Last month, the Egyptian antiquities ministry launched a remarkable attack on Netflix over the streamer’s new series Queen Cleopatra. Their contention wasn’t that the Jada Pinkett Smith-produced documentary was a bit naff – it most certainly is – but that it was a “falsification of Egyptian history and a blatant historical misconception”.
Netflix’s crime? Casting a black actress, British soap star Adele James, as the notorious queen. So with all the forbearance of Italians confronted with a plate of seafood linguine showered in parmesan, Egyptian MPs promptly called for Netflix to be banned entirely. The casting, they argued, was “an attack on family values”. The story of Cleopatra, of course, is otherwise flush with cosy household homilies.
Yet not three years ago, internet opinion-havers were up in arms for precisely the opposite reason. That was when it was announced Israeli actress Gal Gadot would be playing Cleopatra in an as-yet-unreleased film helmed by Patty Jenkins, who directed Gadot in Wonder Woman.
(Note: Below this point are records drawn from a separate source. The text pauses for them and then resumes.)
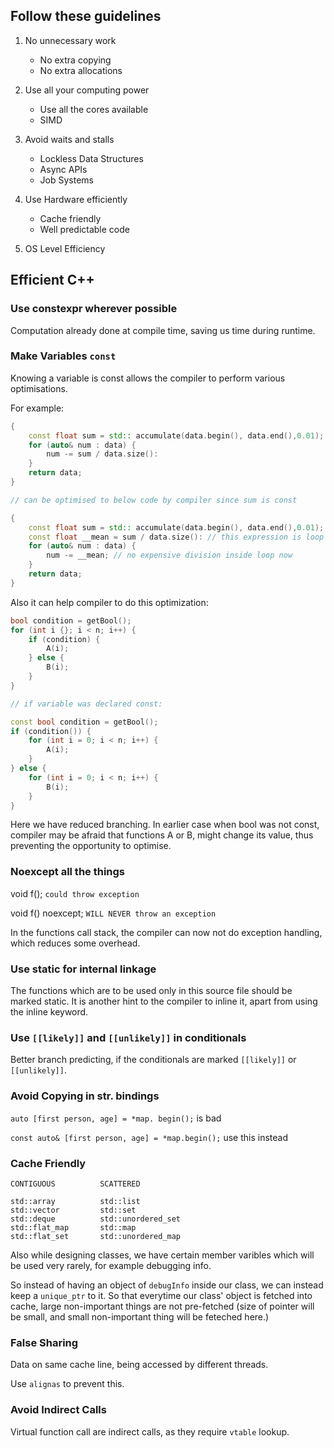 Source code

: ## Follow these guidelines

1. No unnecessary work
    - No extra copying
    - No extra allocations

2. Use all your computing power
    - Use all the cores available
    - SIMD

3. Avoid waits and stalls
    - Lockless Data Structures
    - Async APIs
    - Job Systems

4. Use Hardware efficiently
    - Cache friendly
    - Well predictable code

5. OS Level Efficiency

## Efficient C++

### Use constexpr wherever possible
Computation already done at compile time, saving us time during runtime. 

### Make Variables `const`
Knowing a variable is const allows the compiler to perform various 
optimisations. 

For example:
```cpp
{
    const float sum = std:: accumulate(data.begin(), data.end(),0.01);
    for (auto& num : data) {
        num -= sum / data.size():
    }
    return data;
}

// can be optimised to below code by compiler since sum is const

{
    const float sum = std:: accumulate(data.begin(), data.end(),0.01);
    const float __mean = sum / data.size(): // this expression is loop invariant
    for (auto& num : data) {
        num -= __mean; // no expensive division inside loop now
    }
    return data;
}
```

Also it can help compiler to do this optimization:

```cpp
bool condition = getBool();
for (int i {}; i < n; i++) {
    if (condition) {
        A(i);
    } else {
        B(i);
    }
}

// if variable was declared const:

const bool condition = getBool();
if (condition()) {
    for (int i = 0; i < n; i++) {
        A(i);
    }
} else {
    for (int i = 0; i < n; i++) {
        B(i);
    }
}
```
Here we have reduced branching. In earlier case when bool was not const, compiler
may be afraid that functions A or B, might change its value, thus preventing the
opportunity to optimise.

### Noexcept all the things
void f(); `could throw exception`

void f() noexcept; `WILL NEVER throw an exception`

In the functions call stack, the compiler can now not do exception handling, 
which reduces some overhead.

### Use static for internal linkage
The functions which are to be used only in this source file should be marked
static. It is another hint to the compiler to inline it, apart from using the
inline keyword.

### Use `[[likely]]` and `[[unlikely]]` in conditionals
Better branch predicting, if the conditionals are marked `[[likely]]` or 
`[[unlikely]]`.

### Avoid Copying in str. bindings

`auto [first person, age] = *map. begin();` is bad

`const auto& [first person, age] = *map.begin();` use this instead

### Cache Friendly

```plaintext
CONTIGUOUS          SCATTERED

std::array          std::list
std::vector         std::set
std::deque          std::unordered_set
std::flat_map       std::map
std::flat_set       std::unordered_map
```

Also while designing classes, we have certain member varibles which will be 
used very rarely, for example debugging info.

So instead of having an object of `debugInfo` inside our class, we can instead 
keep a `unique_ptr` to it. So that everytime our class' object is fetched into
cache, large non-important things are not pre-fetched (size of pointer will be
small, and small non-important thing will be feteched here.)

### False Sharing
Data on same cache line, being accessed by different threads.

Use `alignas` to prevent this.

### Avoid Indirect Calls
Virtual function call are indirect calls, as they require `vtable` lookup.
Gadot’s take promised to “bring the story of Cleopatra, Queen of Egypt, to the big screen in a way she’s never been seen before... To tell her story for the first time through women's eyes.”
Despite this laudable intention, some outraged commentators accused the film’s backers of white-washing one of the most famous women in history. The very criticism Netflix’s film purported to address.
So what did Cleopatra look like? Awkwardly for both Netflix and the Egyptian government, no one really knows. What we think we know of Cleopatra is largely a fantasy of a succession of male writers – Plutarch, Shakespeare, George Bernard Shaw – constructed over millennia. The evidence we do have about her appearance is flimsy, at best.
“The actual facts that we have about Cleopatra, the contemporary evidence, is pretty sparse,” says Toby Wilkinson, Professor of Egyptology and Deputy Vice Chancellor at the University of Lincoln.
“Most of what we have is other peoples’ views of her which were hugely coloured by their particular political stance and then the whole web of myths that grew up around her, which are of course more powerful in a sense than the few historical facts that we’ve got.”
No contemporary accounts of Cleopatra survive and none of those from which our traditional conceptions of her are drawn are considered particularly objective. Cleopatra as we remember her today – an Egyptian queen, an astonishing beauty, a great seducer of men, a tragic figure who took her own life with a snake – proves to be more fiction than history.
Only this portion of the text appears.